The Hamburg Attorney General’s Office sees no reason to suspect that German Chancellor Olaf Scholz was involved in tax evasion in the case of a tax scandal involving the Hamburg bank MMWarburg. This was reported on Tuesday, August 16, by Der Tagesspiegel.
As Chief Prosecutor Mia Sperling-Karstens explained, the Attorney General’s Office rejected the attorney’s complaint about the refusal to prosecute. In February, Hamburg lawyer Gerhard Strate filed a complaint “on suspicion of aiding tax evasion” against Olaf Scholz, Hamburg Mayor Peter Tschentscher, and several others. At this stage, the Prosecutor General’s Office rejected the statement as “unfounded”, thus confirming the decision of the Hamburg Public Prosecutor’s Office, which previously refused to initiate criminal proceedings.
The Prosecutor General’s denial said that “there were not sufficient factual grounds to suspect that the alleged tax evasion by the MMWarburg bank was intentionally or voluntarily encouraged by responsible persons in Hamburg’s financial administration”.
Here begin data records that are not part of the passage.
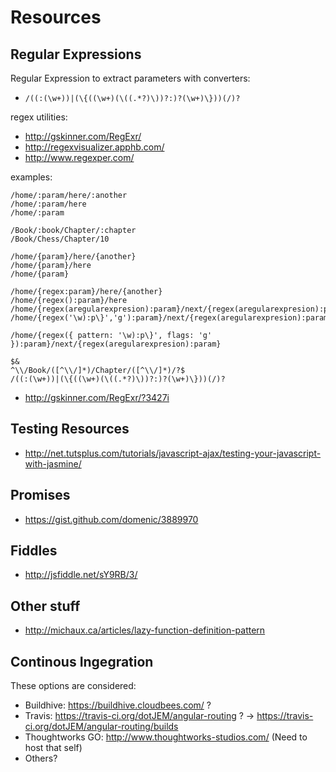 # Resources

## Regular Expressions

Regular Expression to extract parameters with converters:

 - `/((:(\w+))|(\{((\w+)(\((.*?)\))?:)?(\w+)\}))(/)?`

regex utilities:

 - http://gskinner.com/RegExr/
 - http://regexvisualizer.apphb.com/
 - http://www.regexper.com/

examples:

```
/home/:param/here/:another
/home/:param/here
/home/:param

/Book/:book/Chapter/:chapter
/Book/Chess/Chapter/10

/home/{param}/here/{another}
/home/{param}/here
/home/{param}

/home/{regex:param}/here/{another}
/home/{regex():param}/here
/home/{regex(aregularexpresion):param}/next/{regex(aregularexpresion):param}
/home/{regex('\w):p\}','g'):param}/next/{regex(aregularexpresion):param}

/home/{regex({ pattern: '\w):p\}', flags: 'g' }):param}/next/{regex(aregularexpresion):param}

$&
^\\/Book/([^\\/]*)/Chapter/([^\\/]*)/?$
/((:(\w+))|(\{((\w+)(\((.*?)\))?:)?(\w+)\}))(/)?
```

- http://gskinner.com/RegExr/?3427i

## Testing Resources

- http://net.tutsplus.com/tutorials/javascript-ajax/testing-your-javascript-with-jasmine/

## Promises

- https://gist.github.com/domenic/3889970

## Fiddles

- http://jsfiddle.net/sY9RB/3/

## Other stuff

- http://michaux.ca/articles/lazy-function-definition-pattern

## Continous Ingegration

These options are considered:

 - Buildhive: https://buildhive.cloudbees.com/ ?
 - Travis: https://travis-ci.org/dotJEM/angular-routing ? -> https://travis-ci.org/dotJEM/angular-routing/builds
 - Thoughtworks GO: http://www.thoughtworks-studios.com/ (Need to host that self)
 - Others?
The issue of political influence on tax structures
In 2016, the Hamburg tax authorities waived a €47 million refund claim from MMWarburg in relation to cum-ex transactions. At that time, Scholz served as the mayor of this city. Investigators were investigating whether there was political influence on tax structures.
The cum-ex scam involves a series of criminal cases being investigated by the Cologne prosecutor. In early August, investigators found 214,800 euros in one of the vaults of the Hamburg bank MMWarburg, whose management is also suspected of involvement in the scandal. The safe’s owner turned out to be former Bundestag member Johannes Kars (Johannes Kars), who the investigation suspects of mediating to facilitate tax evasion.
In 2016, Kars hosted a meeting of the bank’s shareholders with the then mayor of Hamburg and the current Chancellor of Germany, Olaf Scholz. At that time, the managing directors of the financial institution were under investigation. The Hamburg tax authorities demanded that the bank return €47 million in taxes on cum-ex transactions. But a few days later they suddenly refused to charge.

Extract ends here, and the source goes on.